None of them should lack belief. Maybe beforehand you would struggle to see them as true contenders but the absence of Wout will push these riders to go beyond themselves. I call it super-compensation. You cannot expect miracles, but you can get a little bit of a boost, a bit of luck, a bit of confidence, whatever it is... there are so many things that can come around that can allow these riders to surpass their expectations and reach another level.
It’s hard when you have one favourite who is stronger than the rest and who would have been able to simply ride away on the Kwaremont and Paterberg. That’s not the case now and that makes it more open and tactical - maybe it’s the race where the winning move goes from far. There is suddenly room for all these little extra elements to come into play: super-compensation.
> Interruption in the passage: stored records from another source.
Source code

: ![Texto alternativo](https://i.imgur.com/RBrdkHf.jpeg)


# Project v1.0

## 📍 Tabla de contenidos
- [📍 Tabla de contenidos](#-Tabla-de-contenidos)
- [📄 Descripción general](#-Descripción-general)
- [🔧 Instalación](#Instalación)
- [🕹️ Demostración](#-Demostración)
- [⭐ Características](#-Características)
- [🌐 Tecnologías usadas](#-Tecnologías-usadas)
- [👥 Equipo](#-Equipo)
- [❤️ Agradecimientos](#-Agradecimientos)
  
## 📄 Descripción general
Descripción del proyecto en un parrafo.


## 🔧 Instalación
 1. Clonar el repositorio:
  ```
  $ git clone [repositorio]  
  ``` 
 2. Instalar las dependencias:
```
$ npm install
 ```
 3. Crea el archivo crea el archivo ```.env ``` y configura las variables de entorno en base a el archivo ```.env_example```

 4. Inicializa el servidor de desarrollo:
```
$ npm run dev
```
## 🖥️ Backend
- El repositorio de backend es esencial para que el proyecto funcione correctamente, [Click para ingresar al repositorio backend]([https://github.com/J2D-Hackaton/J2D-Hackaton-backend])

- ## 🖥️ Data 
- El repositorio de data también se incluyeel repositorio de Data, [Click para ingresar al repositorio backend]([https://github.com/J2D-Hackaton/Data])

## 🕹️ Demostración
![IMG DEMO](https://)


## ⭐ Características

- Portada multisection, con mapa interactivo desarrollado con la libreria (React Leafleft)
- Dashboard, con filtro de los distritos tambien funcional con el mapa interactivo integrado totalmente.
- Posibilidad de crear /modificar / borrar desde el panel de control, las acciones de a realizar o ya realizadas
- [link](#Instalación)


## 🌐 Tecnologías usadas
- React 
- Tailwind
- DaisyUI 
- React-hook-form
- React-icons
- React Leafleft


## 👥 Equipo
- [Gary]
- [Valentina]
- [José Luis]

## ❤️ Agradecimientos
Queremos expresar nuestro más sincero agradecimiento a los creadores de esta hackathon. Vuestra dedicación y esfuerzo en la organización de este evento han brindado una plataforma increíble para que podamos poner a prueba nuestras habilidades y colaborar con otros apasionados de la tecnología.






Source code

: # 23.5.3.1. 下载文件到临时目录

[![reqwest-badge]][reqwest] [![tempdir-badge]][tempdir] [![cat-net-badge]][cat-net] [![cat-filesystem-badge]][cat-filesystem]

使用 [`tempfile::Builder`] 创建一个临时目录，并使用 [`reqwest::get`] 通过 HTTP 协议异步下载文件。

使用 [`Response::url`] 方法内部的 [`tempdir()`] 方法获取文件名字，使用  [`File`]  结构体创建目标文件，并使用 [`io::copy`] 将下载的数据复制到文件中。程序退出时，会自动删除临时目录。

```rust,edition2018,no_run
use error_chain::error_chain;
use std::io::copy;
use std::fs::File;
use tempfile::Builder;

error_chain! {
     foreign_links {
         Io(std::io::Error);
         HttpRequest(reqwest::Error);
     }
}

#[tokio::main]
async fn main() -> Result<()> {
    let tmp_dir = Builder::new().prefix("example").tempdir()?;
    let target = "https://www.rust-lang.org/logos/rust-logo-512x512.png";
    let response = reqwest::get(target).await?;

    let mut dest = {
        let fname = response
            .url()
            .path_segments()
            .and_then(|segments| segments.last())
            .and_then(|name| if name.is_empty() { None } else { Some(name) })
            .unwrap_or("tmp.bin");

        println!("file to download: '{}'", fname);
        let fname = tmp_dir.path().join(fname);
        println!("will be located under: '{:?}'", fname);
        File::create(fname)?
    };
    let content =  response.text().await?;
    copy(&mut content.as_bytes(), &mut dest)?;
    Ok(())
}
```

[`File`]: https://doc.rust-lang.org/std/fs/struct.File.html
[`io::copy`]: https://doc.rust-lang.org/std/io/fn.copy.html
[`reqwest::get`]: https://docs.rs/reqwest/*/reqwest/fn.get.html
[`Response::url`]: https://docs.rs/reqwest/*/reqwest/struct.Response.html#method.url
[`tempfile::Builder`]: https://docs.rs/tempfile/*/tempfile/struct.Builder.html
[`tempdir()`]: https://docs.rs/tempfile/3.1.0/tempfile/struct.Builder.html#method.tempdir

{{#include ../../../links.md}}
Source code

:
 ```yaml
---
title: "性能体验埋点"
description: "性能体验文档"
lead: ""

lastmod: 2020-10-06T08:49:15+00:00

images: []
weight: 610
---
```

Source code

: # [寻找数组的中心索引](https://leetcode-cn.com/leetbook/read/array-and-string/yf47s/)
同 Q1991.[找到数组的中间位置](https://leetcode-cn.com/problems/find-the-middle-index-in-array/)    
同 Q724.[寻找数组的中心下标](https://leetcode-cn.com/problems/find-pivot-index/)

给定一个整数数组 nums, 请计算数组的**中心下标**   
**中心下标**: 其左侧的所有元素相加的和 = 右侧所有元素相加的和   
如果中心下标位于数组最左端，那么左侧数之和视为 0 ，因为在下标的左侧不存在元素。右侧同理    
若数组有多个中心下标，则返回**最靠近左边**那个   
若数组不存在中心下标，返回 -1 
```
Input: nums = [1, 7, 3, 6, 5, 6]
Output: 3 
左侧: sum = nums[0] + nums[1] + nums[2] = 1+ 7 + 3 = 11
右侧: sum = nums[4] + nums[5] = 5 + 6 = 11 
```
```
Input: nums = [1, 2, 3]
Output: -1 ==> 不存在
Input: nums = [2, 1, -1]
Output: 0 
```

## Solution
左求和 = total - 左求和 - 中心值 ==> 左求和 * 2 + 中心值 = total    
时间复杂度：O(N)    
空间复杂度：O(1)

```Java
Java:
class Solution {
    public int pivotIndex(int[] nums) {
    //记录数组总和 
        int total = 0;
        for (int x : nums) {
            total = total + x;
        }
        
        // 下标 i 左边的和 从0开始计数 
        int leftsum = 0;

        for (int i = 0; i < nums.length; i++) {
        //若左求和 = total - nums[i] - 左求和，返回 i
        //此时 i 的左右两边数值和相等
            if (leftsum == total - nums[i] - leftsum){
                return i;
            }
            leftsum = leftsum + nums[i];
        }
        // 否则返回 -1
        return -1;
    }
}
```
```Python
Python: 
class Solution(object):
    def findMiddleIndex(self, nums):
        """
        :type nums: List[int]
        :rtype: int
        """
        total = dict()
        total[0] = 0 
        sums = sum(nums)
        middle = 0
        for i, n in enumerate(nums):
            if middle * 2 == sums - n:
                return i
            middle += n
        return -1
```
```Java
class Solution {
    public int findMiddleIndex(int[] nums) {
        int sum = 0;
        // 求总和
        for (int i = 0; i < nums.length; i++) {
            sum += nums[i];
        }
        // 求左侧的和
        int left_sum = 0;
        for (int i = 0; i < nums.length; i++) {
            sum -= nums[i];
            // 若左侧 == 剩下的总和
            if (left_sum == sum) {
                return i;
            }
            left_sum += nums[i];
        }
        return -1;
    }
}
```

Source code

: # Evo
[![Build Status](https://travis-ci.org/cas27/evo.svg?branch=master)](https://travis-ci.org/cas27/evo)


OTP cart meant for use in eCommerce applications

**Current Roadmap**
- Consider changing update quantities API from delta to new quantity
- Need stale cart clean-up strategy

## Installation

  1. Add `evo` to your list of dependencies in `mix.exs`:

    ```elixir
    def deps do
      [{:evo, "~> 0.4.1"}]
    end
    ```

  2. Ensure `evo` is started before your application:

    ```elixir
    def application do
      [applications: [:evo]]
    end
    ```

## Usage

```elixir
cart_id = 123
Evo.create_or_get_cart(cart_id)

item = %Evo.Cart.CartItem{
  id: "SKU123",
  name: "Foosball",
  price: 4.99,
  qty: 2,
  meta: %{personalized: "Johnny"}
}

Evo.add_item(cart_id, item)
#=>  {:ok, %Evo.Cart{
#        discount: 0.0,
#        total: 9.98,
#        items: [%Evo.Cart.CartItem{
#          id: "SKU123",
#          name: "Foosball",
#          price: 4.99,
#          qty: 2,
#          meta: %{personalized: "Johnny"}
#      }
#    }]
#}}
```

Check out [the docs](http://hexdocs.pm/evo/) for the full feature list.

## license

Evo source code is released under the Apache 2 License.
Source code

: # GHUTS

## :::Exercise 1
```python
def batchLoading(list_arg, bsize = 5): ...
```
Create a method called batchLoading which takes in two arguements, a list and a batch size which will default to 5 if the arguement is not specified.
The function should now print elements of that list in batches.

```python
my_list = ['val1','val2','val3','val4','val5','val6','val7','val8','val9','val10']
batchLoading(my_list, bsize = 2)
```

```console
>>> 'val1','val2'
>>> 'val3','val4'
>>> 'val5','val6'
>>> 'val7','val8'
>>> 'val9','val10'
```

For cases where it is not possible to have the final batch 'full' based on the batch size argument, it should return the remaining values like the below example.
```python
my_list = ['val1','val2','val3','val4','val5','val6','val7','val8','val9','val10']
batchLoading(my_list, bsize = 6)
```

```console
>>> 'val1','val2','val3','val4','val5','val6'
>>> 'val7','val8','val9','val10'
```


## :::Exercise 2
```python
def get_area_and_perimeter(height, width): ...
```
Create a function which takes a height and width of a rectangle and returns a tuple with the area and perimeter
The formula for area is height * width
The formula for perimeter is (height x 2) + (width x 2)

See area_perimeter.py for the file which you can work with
No Wout is a great shame for the race but it’s now wide open.
Fabian's favourites
★★★★★
There is no five-star favourite. He’s gone.
★★★★☆
- Mathieu van der Poel (Alpecin-Fenix)
- Kasper Asgreen (QuickStep-AlphaVinyl)
- Christophe Laporte (Jumbo-Visma)
- Stefan Küng (Groupama-FDJ)
★★★½☆
- Tiesj Benoot (Jumbo-Visma)
- Tom Pidcock (Ineos Grenadiers)
★★★☆☆
- Victor Campenaerts (Lotto Soudal)
- Anthony Turgis (TotalEnergies)
- Matej Mohorič (Bahrain Victorious)
★★☆☆☆
- Tadej Pogačar (UAE Team Emirates)
- Jasper Stuyven (Trek-Segafredo)
- Mads Pedersen (Trek-Segafredo)
- Søren Kragh Andersen (Team DSM)
- Jhonatan Narvaez (Ineos Grenadiers)
★☆☆☆☆
- Dylan Van Baarle (Ineos Grenadiers)
- Greg Van Avermaet (AG2R Citroën Team)
- Nils Politt (Bora-Hansgrohe)
- Florian Sénéchal (QuickStep-AlphaVinyl)
- Michael Matthews (BikeExchange-Jayco)
Fabian Cancellara is an ex-professional cyclist who raced from 2001 to 2016 for Mapei, Fassa Bortolo, CSC and Trek. One of a select trio of riders to have won Paris-Roubaix and the Tour of Flanders three times, alongside arch rival Tom Boonen and Johan Museeuw, he is the only racer who can add the Strade Bianche triple to that glittering statistic – first across the line in Siena at four year intervals between 2008 and 2016."Spartacus" was also a formidable time trialist: four times world champion, twice Olympic champion, his final race as a professional cyclist came in the TT at the Rio Olympics in 2016, where he triumphed over second-placed Tom Dumoulin by a staggering 47 seconds. Alongside various business interests – and being a Cyclingnews columnist, of course – Cancellara is a founder of the Tudor Pro Cycling team, currently racing at UCI Pro Team level.